A shortage of judges hindered the government’s ability to provide expeditious trials, and judges occasionally refused transfers to remote areas where shortages were most acute because the government could not support them there. Authorities routinely did not respect court orders. Disciplinary boards created under the High Council of Magistrates continued to rule on numerous cases of corruption and malpractice each month. Many of these rulings included the firing, suspension, or fining of judges and magistrates.

TRIAL PROCEDURES

The constitution provides for a presumption of innocence, but this was not observed in practice. Authorities are required to inform defendants promptly and in detail of the charges against them, with free interpretation as necessary. The public may attend trials at the discretion of the presiding judge. Defendants have the right to a trial within 15 days of being charged, but judges may extend this period to a maximum of 45 days. Authorities only occasionally abided by this requirement. The government is not required to provide counsel in most cases, with the exception of murder trials. While the government regularly provided free legal counsel to indigent defendants in capital cases, lawyers often did not have adequate access to their clients. Defendants have the right to be present and to have a defense attorney represent them. Authorities occasionally disregarded these rights. Authorities generally allowed adequate time to prepare a defense, although there were few resources available. Defendants have the right to confront witnesses against them and to present evidence and witnesses in their own defense, but witnesses often were reluctant to testify due to fear of retaliation. Defendants are not compelled to testify or confess guilt. Defendants have the right to appeal, except in cases involving national security, armed robbery, and smuggling, which the Court of State Security usually adjudicates. These rights extend to all citizens.
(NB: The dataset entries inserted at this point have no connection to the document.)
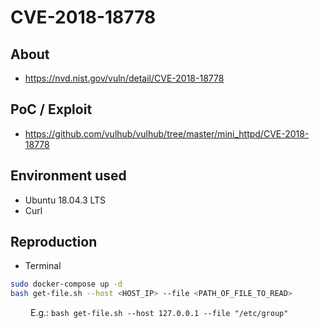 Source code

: # CVE-2018-18778

## About
* <https://nvd.nist.gov/vuln/detail/CVE-2018-18778>


## PoC / Exploit

* <https://github.com/vulhub/vulhub/tree/master/mini_httpd/CVE-2018-18778> 


## Environment used

* Ubuntu 18.04.3 LTS
* Curl

## Reproduction
* Terminal
```bash
sudo docker-compose up -d
bash get-file.sh --host <HOST_IP> --file <PATH_OF_FILE_TO_READ>
```

&emsp;&emsp; E.g.: `bash get-file.sh --host 127.0.0.1 --file "/etc/group"` 
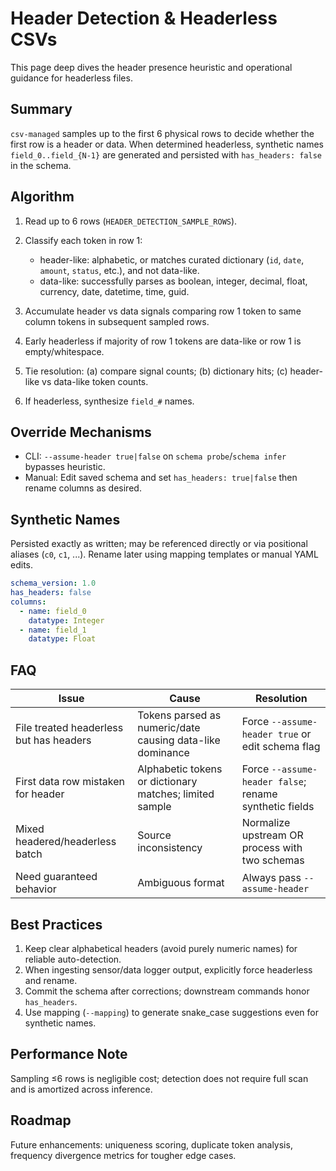 # Header Detection & Headerless CSVs

This page deep dives the header presence heuristic and operational guidance for headerless files.

## Summary

`csv-managed` samples up to the first 6 physical rows to decide whether the first row is a header or data. When determined headerless, synthetic names `field_0..field_{N-1}` are generated and persisted with `has_headers: false` in the schema.

## Algorithm

1. Read up to 6 rows (`HEADER_DETECTION_SAMPLE_ROWS`).
2. Classify each token in row 1:

    - header-like: alphabetic, or matches curated dictionary (`id`, `date`, `amount`, `status`, etc.), and not data-like.
    - data-like: successfully parses as boolean, integer, decimal, float, currency, date, datetime, time, guid.
3. Accumulate header vs data signals comparing row 1 token to same column tokens in subsequent sampled rows.
4. Early headerless if majority of row 1 tokens are data-like or row 1 is empty/whitespace.
5. Tie resolution: (a) compare signal counts; (b) dictionary hits; (c) header-like vs data-like token counts.
6. If headerless, synthesize `field_#` names.

## Override Mechanisms

- CLI: `--assume-header true|false` on `schema probe`/`schema infer` bypasses heuristic.
- Manual: Edit saved schema and set `has_headers: true|false` then rename columns as desired.

## Synthetic Names

Persisted exactly as written; may be referenced directly or via positional aliases (`c0`, `c1`, ...). Rename later using mapping templates or manual YAML edits.

```yaml
schema_version: 1.0
has_headers: false
columns:
  - name: field_0
    datatype: Integer
  - name: field_1
    datatype: Float
```

## FAQ

| Issue | Cause | Resolution |
|-------|-------|------------|
| File treated headerless but has headers | Tokens parsed as numeric/date causing data-like dominance | Force `--assume-header true` or edit schema flag |
| First data row mistaken for header | Alphabetic tokens or dictionary matches; limited sample | Force `--assume-header false`; rename synthetic fields |
| Mixed headered/headerless batch | Source inconsistency | Normalize upstream OR process with two schemas |
| Need guaranteed behavior | Ambiguous format | Always pass `--assume-header` |

## Best Practices

1. Keep clear alphabetical headers (avoid purely numeric names) for reliable auto-detection.
2. When ingesting sensor/data logger output, explicitly force headerless and rename.
3. Commit the schema after corrections; downstream commands honor `has_headers`.
4. Use mapping (`--mapping`) to generate snake_case suggestions even for synthetic names.

## Performance Note

Sampling ≤6 rows is negligible cost; detection does not require full scan and is amortized across inference.

## Roadmap

Future enhancements: uniqueness scoring, duplicate token analysis, frequency divergence metrics for tougher edge cases.
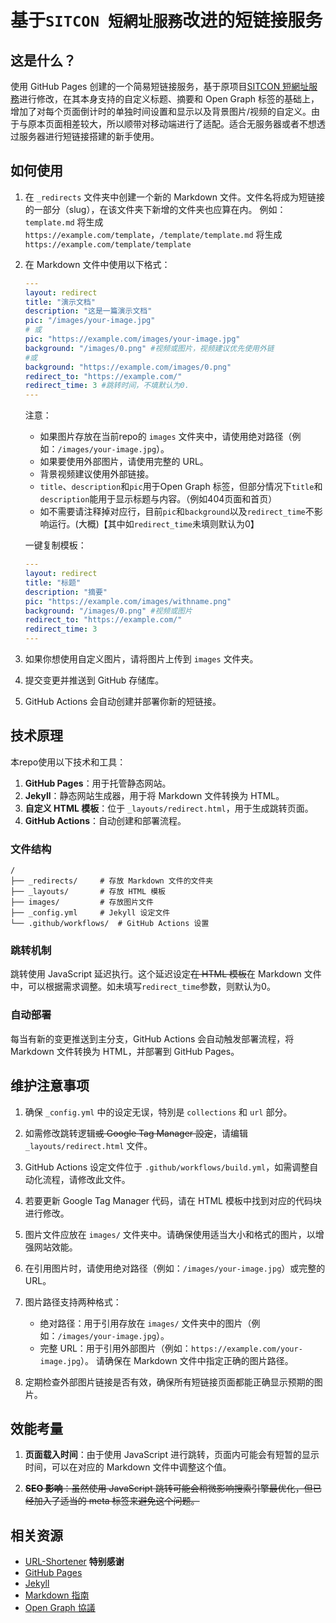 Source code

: # 基于`SITCON 短網址服務`改进的短链接服务

## 这是什么？

使用 GitHub Pages 创建的一个简易短链接服务，基于原项目[SITCON 短網址服務](https://github.com/sitcon-tw/URL-Shortener)进行修改，在其本身支持的自定义标题、摘要和 Open Graph 标签的基础上，增加了对每个页面倒计时的单独时间设置和显示以及背景图片/视频的自定义。由于与原本页面相差较大，所以顺带对移动端进行了适配。适合无服务器或者不想透过服务器进行短链接搭建的新手使用。

## 如何使用

1. 在 `_redirects` 文件夹中创建一个新的 Markdown 文件。文件名将成为短链接的一部分（slug），在该文件夹下新增的文件夹也应算在内。
   例如：`template.md` 将生成 `https://example.com/template`，`/template/template.md` 将生成 `https://example.com/template/template`

2. 在 Markdown 文件中使用以下格式：

   ```yaml
   ---
   layout: redirect
   title: "演示文档"
   description: "这是一篇演示文档"
   pic: "/images/your-image.jpg"
   # 或
   pic: "https://example.com/images/your-image.jpg"
   background: "/images/0.png" #视频或图片，视频建议优先使用外链
   #或
   background: "https://example.com/images/0.png"
   redirect_to: "https://example.com/"
   redirect_time: 3 #跳转时间，不填默认为0.
   ---

   ```

   注意：
   - 如果图片存放在当前repo的 `images` 文件夹中，请使用绝对路径（例如：`/images/your-image.jpg`）。
   - 如果要使用外部图片，请使用完整的 URL。
   - 背景视频建议使用外部链接。
   - `title`、`description`和`pic`用于Open Graph 标签，但部分情况下`title`和`description`能用于显示标题与内容。（例如404页面和首页）
   - 如不需要请注释掉对应行，目前`pic`和`background`以及`redirect_time`不影响运行。(大概)【其中如`redirect_time`未填则默认为0】
  
   一键复制模板：

   ```yaml
   ---
   layout: redirect
   title: "标题"
   description: "摘要"
   pic: "https://example.com/images/withname.png"
   background: "/images/0.png" #视频或图片
   redirect_to: "https://example.com/"
   redirect_time: 3
   ---

   ```

3. 如果你想使用自定义图片，请将图片上传到 `images` 文件夹。

4. 提交变更并推送到 GitHub 存储库。

5. GitHub Actions 会自动创建并部署你新的短链接。

## 技术原理

本repo使用以下技术和工具：

1. **GitHub Pages**：用于托管静态网站。
2. **Jekyll**：静态网站生成器，用于将 Markdown 文件转换为 HTML。
3. **自定义 HTML 模板**：位于 `_layouts/redirect.html`，用于生成跳转页面。
4. **GitHub Actions**：自动创建和部署流程。

### 文件结构

```
/
├── _redirects/     # 存放 Markdown 文件的文件夹
├── _layouts/       # 存放 HTML 模板
├── images/         # 存放图片文件
├── _config.yml     # Jekyll 设定文件
└── .github/workflows/  # GitHub Actions 设置
```

### 跳转机制

跳转使用 JavaScript 延迟执行。这个延迟设定~~在 HTML 模板~~在 Markdown 文件中，可以根据需求调整。如未填写`redirect_time`参数，则默认为0。

### 自动部署

每当有新的变更推送到主分支，GitHub Actions 会自动触发部署流程，将 Markdown 文件转换为 HTML，并部署到 GitHub Pages。

## 维护注意事项

1. 确保 `_config.yml` 中的设定无误，特別是 `collections` 和 `url` 部分。

2. 如需修改跳转逻辑~~或 Google Tag Manager 設定~~，请编辑 `_layouts/redirect.html` 文件。

3. GitHub Actions 设定文件位于 `.github/workflows/build.yml`，如需调整自动化流程，请修改此文件。

4. 若要更新 Google Tag Manager 代码，请在 HTML 模板中找到对应的代码块进行修改。

5. 图片文件应放在 `images/` 文件夹中。请确保使用适当大小和格式的图片，以增强网站效能。

6. 在引用图片时，请使用绝对路径（例如：`/images/your-image.jpg`）或完整的 URL。

7. 图片路径支持两种格式：
   - 绝对路径：用于引用存放在 `images/` 文件夹中的图片（例如：`/images/your-image.jpg`）。
   - 完整 URL：用于引用外部图片（例如：`https://example.com/your-image.jpg`）。
   请确保在 Markdown 文件中指定正确的图片路径。

8. 定期检查外部图片链接是否有效，确保所有短链接页面都能正确显示预期的图片。

## 效能考量

1. **页面载入时间**：由于使用 JavaScript 进行跳转，页面内可能会有短暂的显示时间，可以在对应的 Markdown 文件中调整这个值。

2. ~~**SEO 影响**：虽然使用 JavaScript 跳转可能会稍微影响搜索引擎最优化，但已经加入了适当的 meta 标签来避免这个问题。~~

## 相关资源

- [URL-Shortener](https://github.com/sitcon-tw/URL-Shortener) **特别感谢**
- [GitHub Pages](https://docs.github.com/en/pages)
- [Jekyll](https://jekyllrb.com/docs/)
- [Markdown 指南](https://www.markdownguide.org/)
- [Open Graph 協議](https://ogp.me/)
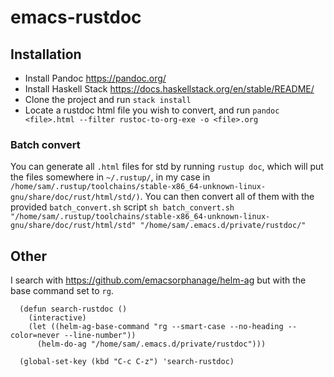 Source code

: # emacs-rustdoc

## Installation
* Install Pandoc https://pandoc.org/
* Install Haskell Stack https://docs.haskellstack.org/en/stable/README/
* Clone the project and run `stack install`
* Locate a rustdoc html file you wish to convert, and run `pandoc <file>.html --filter rustoc-to-org-exe -o <file>.org`

### Batch convert
You can generate all `.html` files for std by running `rustup doc`, which will put the files somewhere in `~/.rustup/`, in my case in `/home/sam/.rustup/toolchains/stable-x86_64-unknown-linux-gnu/share/doc/rust/html/std/)`.
You can then convert all of them with the provided `batch_convert.sh` script
`sh batch_convert.sh "/home/sam/.rustup/toolchains/stable-x86_64-unknown-linux-gnu/share/doc/rust/html/std" "/home/sam/.emacs.d/private/rustdoc/"`

## Other
I search with <https://github.com/emacsorphanage/helm-ag> but with the base command set to `rg`.
``` emacs-lisp
  (defun search-rustdoc ()
    (interactive)
    (let ((helm-ag-base-command "rg --smart-case --no-heading --color=never --line-number"))
      (helm-do-ag "/home/sam/.emacs.d/private/rustdoc")))

  (global-set-key (kbd "C-c C-z") 'search-rustdoc)
  ```
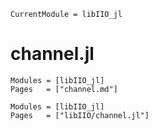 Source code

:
 ```@meta
CurrentModule = libIIO_jl
```

# channel.jl

```@index
Modules = [libIIO_jl]
Pages   = ["channel.md"]
```

```@autodocs
Modules = [libIIO_jl]
Pages   = ["libIIO/channel.jl"]
```
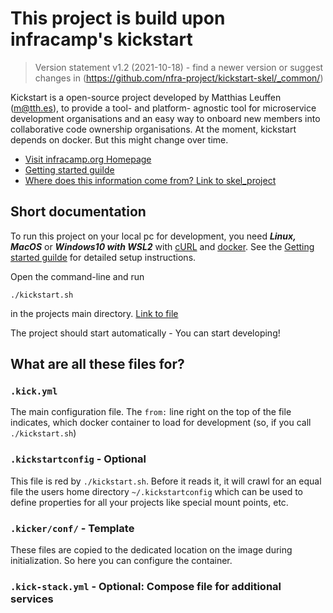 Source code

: # This project is build upon infracamp's kickstart
> Version statement v1.2 (2021-10-18) - find a newer version or suggest changes in
> (https://github.com/nfra-project/kickstart-skel/_common/)

Kickstart is a open-source project developed by Matthias Leuffen (m@tth.es), to 
provide a tool- and platform- agnostic tool for microservice development organisations
and an easy way to onboard new members into collaborative code ownership organisations.
At the moment, kickstart depends on docker. But this might change over time.

- [Visit infracamp.org Homepage](https://infracamp.org)
- [Getting started guilde](https://nfra.infracamp.org)
- [Where does this information come from? Link to skel_project](https://github.com/nfra-project/kickstart-skel)

## Short documentation

To run this project on your local pc for development, you need
***Linux, MacOS*** or ***Windows10 with WSL2*** with [cURL](https://en.wikipedia.org/wiki/CURL)
and [docker](https://en.wikipedia.org/wiki/Docker_(software)).
See the [Getting started guilde](https://nfra.infracamp.org) for
detailed setup instructions.

Open the command-line and run

```
./kickstart.sh
```

in the projects main directory. [Link to file](../kickstart.sh)

The project should start automatically - You can start developing!

## What are all these files for?

### `.kick.yml`

The main configuration file. The `from:` line right on the top
of the file indicates, which docker container to load for development
(so, if you call `./kickstart.sh`)

### `.kickstartconfig` - Optional

This file is red by `./kickstart.sh`. Before it reads it, it will
crawl for an equal file the users home directory `~/.kickstartconfig`
which can be used to define properties for all your projects like
special mount points, etc.

### `.kicker/conf/` - Template  

These files are copied to the dedicated location on the image during
initialization. So here you can configure the container.

### `.kick-stack.yml` - Optional: Compose file for additional services


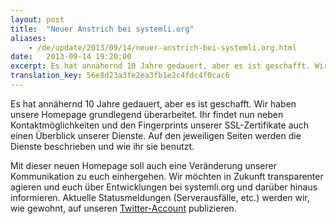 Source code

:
 ```yaml
---
layout: post
title:  "Neuer Anstrich bei systemli.org"
aliases:
    - /de/update/2013/09/14/neuer-anstrich-bei-systemli.org.html
date:   2013-09-14 19:20:00
excerpt: Es hat annähernd 10 Jahre gedauert, aber es ist geschafft. Wir haben unsere Homepage grundlegend überarbeitet. Ihr findet nun neben Kontaktmöglichkeiten und den Fingerprints unserer SSL-Zertifikate auch einen Überblick unserer Dienste.
translation_key: 56e8d23a3fe2ea3fb1e2c4fdc4f0cac6
---
```


Es hat annähernd 10 Jahre gedauert, aber es ist geschafft. Wir haben unsere Homepage grundlegend überarbeitet. Ihr findet nun neben Kontaktmöglichkeiten und den Fingerprints unserer SSL-Zertifikate auch einen Überblick unserer Dienste. Auf den jeweiligen Seiten werden die Dienste beschrieben und wie ihr sie benutzt.

Mit dieser neuen Homepage soll auch eine Veränderung unserer Kommunikation zu euch einhergehen. Wir möchten in Zukunft transparenter agieren und euch über Entwicklungen bei systemli.org und darüber hinaus informieren. Aktuelle Statusmeldungen (Serverausfälle, etc.) werden wir, wie gewohnt, auf unseren [Twitter-Account](https://www.twitter.com/systemli) publizieren.
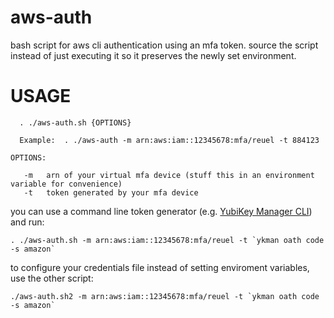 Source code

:# aws-auth
bash script for aws cli authentication using an mfa token. source the script instead of just executing it so it preserves the newly set environment.

# USAGE

```
  . ./aws-auth.sh {OPTIONS}
  
  Example:  . ./aws-auth -m arn:aws:iam::12345678:mfa/reuel -t 884123

OPTIONS:

   -m   arn of your virtual mfa device (stuff this in an environment variable for convenience)  
   -t   token generated by your mfa device

```

you can use a command line token generator (e.g. [YubiKey Manager CLI](https://developers.yubico.com/yubikey-manager/)) and run:  
```
. ./aws-auth.sh -m arn:aws:iam::12345678:mfa/reuel -t `ykman oath code -s amazon`
```

to configure your credentials file instead of setting enviroment variables, use the other script:  
```
./aws-auth.sh2 -m arn:aws:iam::12345678:mfa/reuel -t `ykman oath code -s amazon`
```
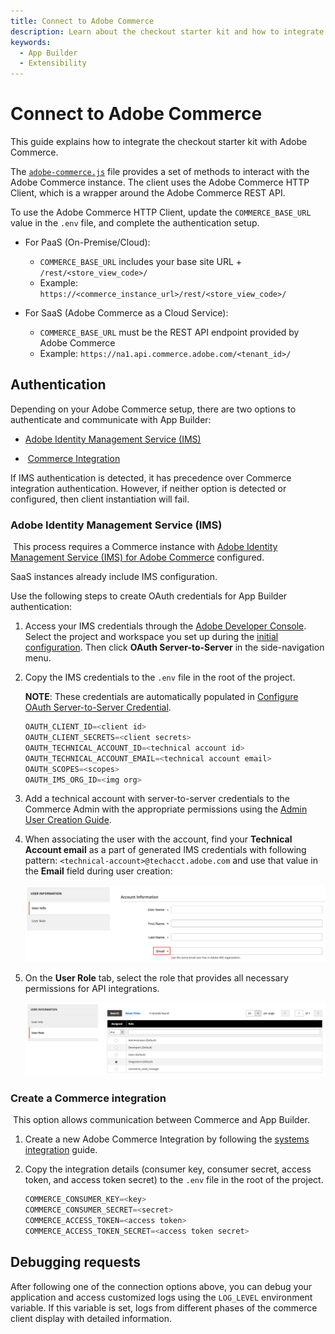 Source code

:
 ```yaml
---
title: Connect to Adobe Commerce
description: Learn about the checkout starter kit and how to integrate it with Adobe Commerce.
keywords:
  - App Builder
  - Extensibility
---
```


# Connect to Adobe Commerce

This guide explains how to integrate the checkout starter kit with Adobe Commerce.

The [`adobe-commerce.js`](https://github.com/adobe/commerce-checkout-starter-kit/blob/main/lib/adobe-commerce.js) file provides a set of methods to interact with the Adobe Commerce instance. The client uses the Adobe Commerce HTTP Client, which is a wrapper around the Adobe Commerce REST API.

To use the Adobe Commerce HTTP Client, update the `COMMERCE_BASE_URL` value in the `.env` file, and complete the authentication setup.

- &#8203;<Edition name="paas" />For PaaS (On-Premise/Cloud):

  - `COMMERCE_BASE_URL` includes your base site URL + `/rest/<store_view_code>/`
  - Example: `https://<commerce_instance_url>/rest/<store_view_code>/`

- &#8203;<Edition name="saas" />For SaaS (Adobe Commerce as a Cloud Service):

  - `COMMERCE_BASE_URL` must be the REST API endpoint provided by Adobe Commerce
  - Example: `https://na1.api.commerce.adobe.com/<tenant_id>/`

## Authentication

Depending on your Adobe Commerce setup, there are two options to authenticate and communicate with App Builder:

- [Adobe Identity Management Service (IMS)](#adobe-identity-management-service-ims)

- &#8203;<Edition name="paas" /> [Commerce Integration](#create-a-commerce-integration)

If IMS authentication is detected, it has precedence over Commerce integration authentication. However, if neither option is detected or configured, then client instantiation will fail.

### Adobe Identity Management Service (IMS)

<InlineAlert variant="info" slots="text1, text2"/>

&#8203;<Edition name="paas" /> This process requires a Commerce instance with [Adobe Identity Management Service (IMS) for Adobe Commerce](https://experienceleague.adobe.com/docs/commerce-admin/start/admin/ims/adobe-ims-integration-overview.html) configured.

SaaS instances already include IMS configuration.

Use the following steps to create OAuth credentials for App Builder authentication:

1. Access your IMS credentials through the [Adobe Developer Console](https://developer.adobe.com/console). Select the project and workspace you set up during the [initial configuration](./getting-started.md#initial-configuration). Then click **OAuth Server-to-Server** in the side-navigation menu.

1. Copy the IMS credentials to the `.env` file in the root of the project.

   **NOTE**: These credentials are automatically populated in [Configure OAuth Server-to-Server Credential](./configure.md#configure-oauth-server-to-server-credential).

   ```js
   OAUTH_CLIENT_ID=<client id>
   OAUTH_CLIENT_SECRETS=<client secrets>
   OAUTH_TECHNICAL_ACCOUNT_ID=<technical account id>
   OAUTH_TECHNICAL_ACCOUNT_EMAIL=<technical account email>
   OAUTH_SCOPES=<scopes>
   OAUTH_IMS_ORG_ID=<img org>
   ```

1. Add a technical account with server-to-server credentials to the Commerce Admin with the appropriate permissions using the [Admin User Creation Guide](https://experienceleague.adobe.com/en/docs/commerce-admin/systems/user-accounts/permissions-users-all#create-a-user).

1. When associating the user with the account, find your **Technical Account email** as a part of generated IMS credentials with following pattern: `<technical-account>@techacct.adobe.com` and use that value in the **Email** field during user creation:

   ![ims-user-creation.png](../../_images/starterkit/ims-user-creation.png)

1. On the **User Role** tab, select the role that provides all necessary permissions for API integrations.

   ![ims-user-role.png](../../_images/starterkit/ims-user-role.png)

### Create a Commerce integration

&#8203;<Edition name="paas" /> This option allows communication between Commerce and App Builder.

1. Create a new Adobe Commerce Integration by following the [systems integration](https://experienceleague.adobe.com/en/docs/commerce-admin/systems/integrations) guide.

1. Copy the integration details (consumer key, consumer secret, access token, and access token secret) to the `.env` file in the root of the project.

   ```js
   COMMERCE_CONSUMER_KEY=<key>
   COMMERCE_CONSUMER_SECRET=<secret>
   COMMERCE_ACCESS_TOKEN=<access token>
   COMMERCE_ACCESS_TOKEN_SECRET=<access token secret>
   ```

## Debugging requests

After following one of the connection options above, you can debug your application and access customized logs using the `LOG_LEVEL` environment variable. If this variable is set, logs from different phases of the commerce client display with detailed information.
POLITICAL PRISONERS AND DETAINEES

There were numerous reports of political prisoners and detainees. Authorities charged political prisoners with a variety of offenses, including offending the person or threatening the life of the head of state, inciting tribal hatred or civil disobedience, spreading false rumors, treason, and attacking state security. While the government permitted international human rights organizations and MONUSCO access to some of these prisoners, authorities consistently denied access to detention facilities run by the RG, military intelligence, and the ANR (see section 1.c.).

During the year CENCO concluded that Jean-Claude Muyambo’s conviction and imprisonment were unfounded and amounted to “judicial harassment.”

In Goma the SSF arrested 13 opposition activists for planning and participating in peaceful protests in December 2016. The 13 face charges of inciting civil disobedience. According to a report, one of the activists, Sephora Bidwaya, was kept in detention despite serious chronic health problems linked to a miscarriage during her detention as well as chronic asthma, which was aggravated by a fire in the prison in July. All 13 activists remained in prison as of August 16.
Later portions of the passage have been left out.